- _YOUR INSTRUCTIONS_
In the following listing, find the lines containing "used" and report them.

- _GIVEN ENTRIES_
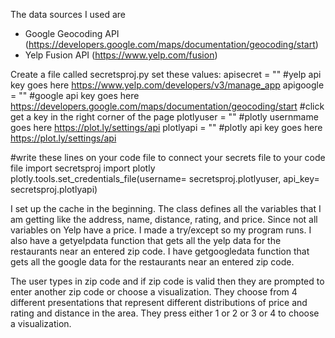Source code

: The data sources I used are
- Google Geocoding API (https://developers.google.com/maps/documentation/geocoding/start)
- Yelp Fusion API (https://www.yelp.com/fusion)

Create a file called secretsproj.py
set these values:
apisecret = "" #yelp api key goes here
https://www.yelp.com/developers/v3/manage_app
apigoogle = "" #google api key goes here
https://developers.google.com/maps/documentation/geocoding/start #click get a key in the right corner of the page
plotlyuser = "" #plotly usernmame goes here
https://plot.ly/settings/api
plotlyapi = "" #plotly api key goes here
https://plot.ly/settings/api

#write these lines on your code file to connect your secrets file to your code file
import secretsproj
import plotly
plotly.tools.set_credentials_file(username= secretsproj.plotlyuser, api_key= secretsproj.plotlyapi)



I set up the cache in the beginning. The class defines all the variables that I am getting like the address, name, distance, rating, and price. Since not all variables on Yelp have a price. I made a try/except so my program runs. I also have a getyelpdata function that gets all the yelp data for the restaurants near an entered zip code. I have getgoogledata function that gets all the google data for the restaurants near an entered zip code.

The user types in zip code and if zip code is valid then they are prompted to enter another zip code or choose a visualization.
They choose from 4 different presentations that represent different distributions of price and rating and distance in the area. They press either 1 or 2 or 3 or 4 to choose a visualization. 
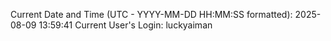 Current Date and Time (UTC - YYYY-MM-DD HH:MM:SS formatted): 2025-08-09 13:59:41
Current User's Login: luckyaiman
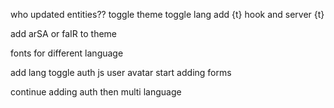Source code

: who updated entities??
toggle theme
toggle lang
add {t} hook and server {t}

add arSA or faIR to theme

fonts for different language

add lang toggle
auth js
user avatar
start adding forms

<!--  -->

continue adding auth
then multi language
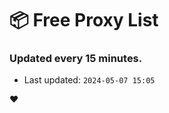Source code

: # :package: Free Proxy List
### Updated every 15 minutes.

- Last updated: `2024-05-07 15:05`

:heart:

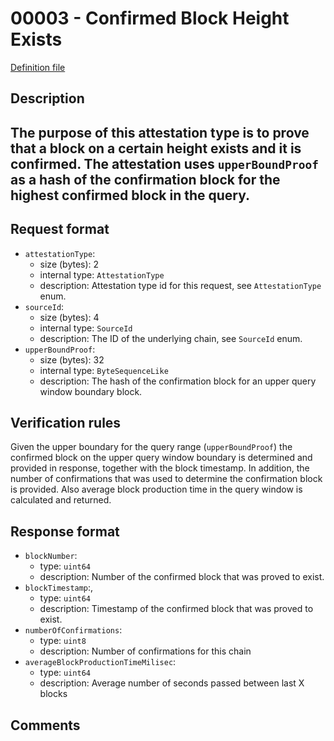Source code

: 
# 00003 - Confirmed Block Height Exists

[Definition file](../../lib/verification/attestation-types/t-00003-confirmed-block-height-exists.ts)

## Description

The purpose of this attestation type is to prove that a block on a certain height exists and it is confirmed. 
The attestation uses `upperBoundProof` as a hash of the confirmation block for the highest confirmed block in the query.
-  
## Request format

- `attestationType`:
  - size (bytes): 2
  - internal type: `AttestationType`  
  - description: Attestation type id for this request, see `AttestationType` enum.
- `sourceId`:
  - size (bytes): 4
  - internal type: `SourceId`
  - description: The ID of the underlying chain, see `SourceId` enum.
- `upperBoundProof`:
  - size (bytes): 32
  - internal type: `ByteSequenceLike`
  - description: The hash of the confirmation block for an upper query window boundary block.

## Verification rules

Given the upper boundary for the query range (`upperBoundProof`) the confirmed block on the upper query window boundary is determined and provided in response, together with the block timestamp. In addition, the number of confirmations that was used to determine the confirmation block is provided. Also average block production time in the query window is calculated and returned.
## Response format

- `blockNumber`:
  - type: `uint64`
  - description: Number of the confirmed block that was proved to exist.
- `blockTimestamp`:,
  - type: `uint64`
  - description: Timestamp of the confirmed block that was proved to exist.
- `numberOfConfirmations`:
  - type: `uint8`
  - description: Number of confirmations for this chain
- `averageBlockProductionTimeMilisec`:
  - type: `uint64`
  - description: Average number of seconds passed between last X blocks

## Comments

- _COMPLETED EXERCISE_
: The data sources I used are
Given the upper boundary for the query range (`upperBoundProof`) the confirmed block on the upper query window boundary is determined and provided in response, together with the block timestamp. In addition, the number of confirmations that was used to determine the confirmation block is provided. Also average block production time in the query window is calculated and returned.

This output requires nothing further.